Again and again, the name “DeepMind” appears in the media in connection with artificial intelligence (AI). What exactly is behind it and why do industry giants and billionaires like Elon Musk (Tesla, SpaceX), Peter Thiel (Paypal, Facebook), Jaan Tallinn (Skype) and Li Ka-Shing (Horizon Ventures) invest in it – and not least Google, which has owned the company since 2014? The answer is: because DeepMind as an AI seeks and develops a completely different approach to solutions than previous AI concepts have done. The difference lies in the situational flexibility.
The corporate goal of Google DeepMind is “Solve Intelligence”. This open approach differs from more targeted projects such as IBM’s Deep Blue, which aimed to understand and win chess games. Google DeepMind does not deal with pre-formulated goals but has a flexible, therefore, and is therefore suitable for various applications.
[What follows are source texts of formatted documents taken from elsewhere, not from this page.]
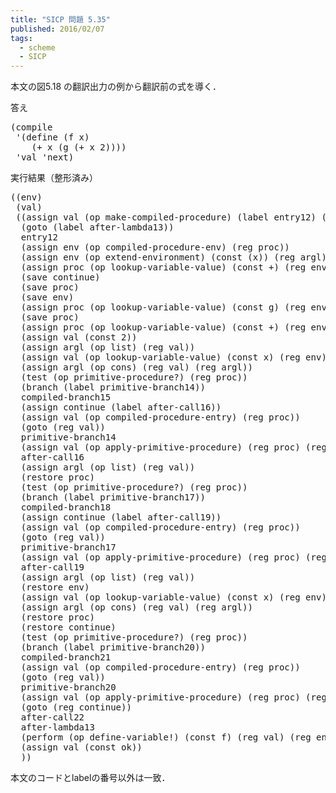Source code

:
 ```yaml
---
title: "SICP 問題 5.35"
published: 2016/02/07
tags:
  - scheme
  - SICP
---
```


<p>本文の図5.18 の翻訳出力の例から翻訳前の式を導く．</p>

<p>答え</p>

<pre class="code lang-scheme" data-lang="scheme" data-unlink><span class="synSpecial">(</span>compile
 <span class="synSpecial">'(</span>define <span class="synSpecial">(</span>f x<span class="synSpecial">)</span>
    <span class="synSpecial">(</span>+ x <span class="synSpecial">(</span>g <span class="synSpecial">(</span>+ x <span class="synConstant">2</span><span class="synSpecial">))))</span>
 <span class="synSpecial">'</span>val <span class="synSpecial">'</span>next<span class="synSpecial">)</span>
</pre>


<p>実行結果（整形済み）</p>

<pre class="code lang-scheme" data-lang="scheme" data-unlink><span class="synSpecial">((</span>env<span class="synSpecial">)</span>
 <span class="synSpecial">(</span>val<span class="synSpecial">)</span>
 <span class="synSpecial">((</span>assign val <span class="synSpecial">(</span>op make-compiled-procedure<span class="synSpecial">)</span> <span class="synSpecial">(</span>label entry12<span class="synSpecial">)</span> <span class="synSpecial">(</span>reg env<span class="synSpecial">))</span>
  <span class="synSpecial">(</span>goto <span class="synSpecial">(</span>label after-lambda13<span class="synSpecial">))</span>
  entry12
  <span class="synSpecial">(</span>assign env <span class="synSpecial">(</span>op compiled-procedure-env<span class="synSpecial">)</span> <span class="synSpecial">(</span>reg proc<span class="synSpecial">))</span>
  <span class="synSpecial">(</span>assign env <span class="synSpecial">(</span>op extend-environment<span class="synSpecial">)</span> <span class="synSpecial">(</span>const <span class="synSpecial">(</span>x<span class="synSpecial">))</span> <span class="synSpecial">(</span>reg argl<span class="synSpecial">)</span> <span class="synSpecial">(</span>reg env<span class="synSpecial">))</span>
  <span class="synSpecial">(</span>assign proc <span class="synSpecial">(</span>op lookup-variable-value<span class="synSpecial">)</span> <span class="synSpecial">(</span>const <span class="synIdentifier">+</span><span class="synSpecial">)</span> <span class="synSpecial">(</span>reg env<span class="synSpecial">))</span>
  <span class="synSpecial">(</span>save continue<span class="synSpecial">)</span>
  <span class="synSpecial">(</span>save proc<span class="synSpecial">)</span>
  <span class="synSpecial">(</span>save env<span class="synSpecial">)</span>
  <span class="synSpecial">(</span>assign proc <span class="synSpecial">(</span>op lookup-variable-value<span class="synSpecial">)</span> <span class="synSpecial">(</span>const g<span class="synSpecial">)</span> <span class="synSpecial">(</span>reg env<span class="synSpecial">))</span>
  <span class="synSpecial">(</span>save proc<span class="synSpecial">)</span>
  <span class="synSpecial">(</span>assign proc <span class="synSpecial">(</span>op lookup-variable-value<span class="synSpecial">)</span> <span class="synSpecial">(</span>const <span class="synIdentifier">+</span><span class="synSpecial">)</span> <span class="synSpecial">(</span>reg env<span class="synSpecial">))</span>
  <span class="synSpecial">(</span>assign val <span class="synSpecial">(</span>const <span class="synConstant">2</span><span class="synSpecial">))</span>
  <span class="synSpecial">(</span>assign argl <span class="synSpecial">(</span>op <span class="synIdentifier">list</span><span class="synSpecial">)</span> <span class="synSpecial">(</span>reg val<span class="synSpecial">))</span>
  <span class="synSpecial">(</span>assign val <span class="synSpecial">(</span>op lookup-variable-value<span class="synSpecial">)</span> <span class="synSpecial">(</span>const x<span class="synSpecial">)</span> <span class="synSpecial">(</span>reg env<span class="synSpecial">))</span>
  <span class="synSpecial">(</span>assign argl <span class="synSpecial">(</span>op <span class="synIdentifier">cons</span><span class="synSpecial">)</span> <span class="synSpecial">(</span>reg val<span class="synSpecial">)</span> <span class="synSpecial">(</span>reg argl<span class="synSpecial">))</span>
  <span class="synSpecial">(</span>test <span class="synSpecial">(</span>op primitive-procedure?<span class="synSpecial">)</span> <span class="synSpecial">(</span>reg proc<span class="synSpecial">))</span>
  <span class="synSpecial">(</span>branch <span class="synSpecial">(</span>label primitive-branch14<span class="synSpecial">))</span>
  compiled-branch15
  <span class="synSpecial">(</span>assign continue <span class="synSpecial">(</span>label after-call16<span class="synSpecial">))</span>
  <span class="synSpecial">(</span>assign val <span class="synSpecial">(</span>op compiled-procedure-entry<span class="synSpecial">)</span> <span class="synSpecial">(</span>reg proc<span class="synSpecial">))</span>
  <span class="synSpecial">(</span>goto <span class="synSpecial">(</span>reg val<span class="synSpecial">))</span>
  primitive-branch14
  <span class="synSpecial">(</span>assign val <span class="synSpecial">(</span>op apply-primitive-procedure<span class="synSpecial">)</span> <span class="synSpecial">(</span>reg proc<span class="synSpecial">)</span> <span class="synSpecial">(</span>reg argl<span class="synSpecial">))</span>
  after-call16
  <span class="synSpecial">(</span>assign argl <span class="synSpecial">(</span>op <span class="synIdentifier">list</span><span class="synSpecial">)</span> <span class="synSpecial">(</span>reg val<span class="synSpecial">))</span>
  <span class="synSpecial">(</span>restore proc<span class="synSpecial">)</span>
  <span class="synSpecial">(</span>test <span class="synSpecial">(</span>op primitive-procedure?<span class="synSpecial">)</span> <span class="synSpecial">(</span>reg proc<span class="synSpecial">))</span>
  <span class="synSpecial">(</span>branch <span class="synSpecial">(</span>label primitive-branch17<span class="synSpecial">))</span>
  compiled-branch18
  <span class="synSpecial">(</span>assign continue <span class="synSpecial">(</span>label after-call19<span class="synSpecial">))</span>
  <span class="synSpecial">(</span>assign val <span class="synSpecial">(</span>op compiled-procedure-entry<span class="synSpecial">)</span> <span class="synSpecial">(</span>reg proc<span class="synSpecial">))</span>
  <span class="synSpecial">(</span>goto <span class="synSpecial">(</span>reg val<span class="synSpecial">))</span>
  primitive-branch17
  <span class="synSpecial">(</span>assign val <span class="synSpecial">(</span>op apply-primitive-procedure<span class="synSpecial">)</span> <span class="synSpecial">(</span>reg proc<span class="synSpecial">)</span> <span class="synSpecial">(</span>reg argl<span class="synSpecial">))</span>
  after-call19
  <span class="synSpecial">(</span>assign argl <span class="synSpecial">(</span>op <span class="synIdentifier">list</span><span class="synSpecial">)</span> <span class="synSpecial">(</span>reg val<span class="synSpecial">))</span>
  <span class="synSpecial">(</span>restore env<span class="synSpecial">)</span>
  <span class="synSpecial">(</span>assign val <span class="synSpecial">(</span>op lookup-variable-value<span class="synSpecial">)</span> <span class="synSpecial">(</span>const x<span class="synSpecial">)</span> <span class="synSpecial">(</span>reg env<span class="synSpecial">))</span>
  <span class="synSpecial">(</span>assign argl <span class="synSpecial">(</span>op <span class="synIdentifier">cons</span><span class="synSpecial">)</span> <span class="synSpecial">(</span>reg val<span class="synSpecial">)</span> <span class="synSpecial">(</span>reg argl<span class="synSpecial">))</span>
  <span class="synSpecial">(</span>restore proc<span class="synSpecial">)</span>
  <span class="synSpecial">(</span>restore continue<span class="synSpecial">)</span>
  <span class="synSpecial">(</span>test <span class="synSpecial">(</span>op primitive-procedure?<span class="synSpecial">)</span> <span class="synSpecial">(</span>reg proc<span class="synSpecial">))</span>
  <span class="synSpecial">(</span>branch <span class="synSpecial">(</span>label primitive-branch20<span class="synSpecial">))</span>
  compiled-branch21
  <span class="synSpecial">(</span>assign val <span class="synSpecial">(</span>op compiled-procedure-entry<span class="synSpecial">)</span> <span class="synSpecial">(</span>reg proc<span class="synSpecial">))</span>
  <span class="synSpecial">(</span>goto <span class="synSpecial">(</span>reg val<span class="synSpecial">))</span>
  primitive-branch20
  <span class="synSpecial">(</span>assign val <span class="synSpecial">(</span>op apply-primitive-procedure<span class="synSpecial">)</span> <span class="synSpecial">(</span>reg proc<span class="synSpecial">)</span> <span class="synSpecial">(</span>reg argl<span class="synSpecial">))</span>
  <span class="synSpecial">(</span>goto <span class="synSpecial">(</span>reg continue<span class="synSpecial">))</span>
  after-call22
  after-lambda13
  <span class="synSpecial">(</span>perform <span class="synSpecial">(</span>op define-variable!<span class="synSpecial">)</span> <span class="synSpecial">(</span>const f<span class="synSpecial">)</span> <span class="synSpecial">(</span>reg val<span class="synSpecial">)</span> <span class="synSpecial">(</span>reg env<span class="synSpecial">))</span>
  <span class="synSpecial">(</span>assign val <span class="synSpecial">(</span>const ok<span class="synSpecial">))</span>
  <span class="synSpecial">))</span>
</pre>


<p>本文のコードとlabelの番号以外は一致．</p>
Using resources intelligently
Google is already using one of these flexible applications to optimize the use of energy in its data centers. For example, DeepMind analyzes and controls the use of cooling systems, which has already reduced consumption by around 40%. The neuronal networks in combination with a short-term memory act like an artificial memory that records the interrelationships of the different influences on energy consumption and draws independent (optimizing) conclusions from them.
Efficiency in all areas
But also outside the Google world, DeepMind makes headlines. Since February 2016, DeepMind has been working with the National Health Service to reduce both workload and costs at three London hospitals. Google DeepMind was given access to the data of 1.6 million NHS insured and data from the past five years to identify (disease) patterns. In this case, the aim was to use financial resources more efficiently, anticipate risks and secure and improve the overall health care situation.
Success is rewarded
So what is the “intelligence” of the AI? The crucial point is that AI actually learns by (randomly) trying out actions and activities, whereby success is rewarded after feedback loops. Such actions are applied and refined more often – and over time more efficiently. It goes without saying that far-reaching projects such as project management for hospitals or energy management for data centers do not start from scratch. However, the results prove that Google DeepMind can actually react flexibly and independently to changing conditions.
The connection between “general intelligence” and “artificial intelligence” lies in so-called meta-learning. Every human being can confirm that our world and our environment have a specific characteristic: We never experience the same situation twice. But we also never experience a completely new situation. Every intelligent system must, therefore, have the ability to use the experiences of the past in order to transfer them to new tasks in an elegant and fast way. This is the same prerequisite for man and machine.
A head start for the future
As our environment and our lives are not getting any easier, AI applications are becoming more and more important. Since AI concepts use the power of powerful data centers, they can run through almost countless scenarios within a very short time in order to arrive at the most effective solution. In contrast to human intelligence, these solutions can be understood emotionlessly and transparently – and thus also tested from the human side. Here lies gigantic potential for the future, because every lead promises profit – that is an approach that every type of intelligence understands.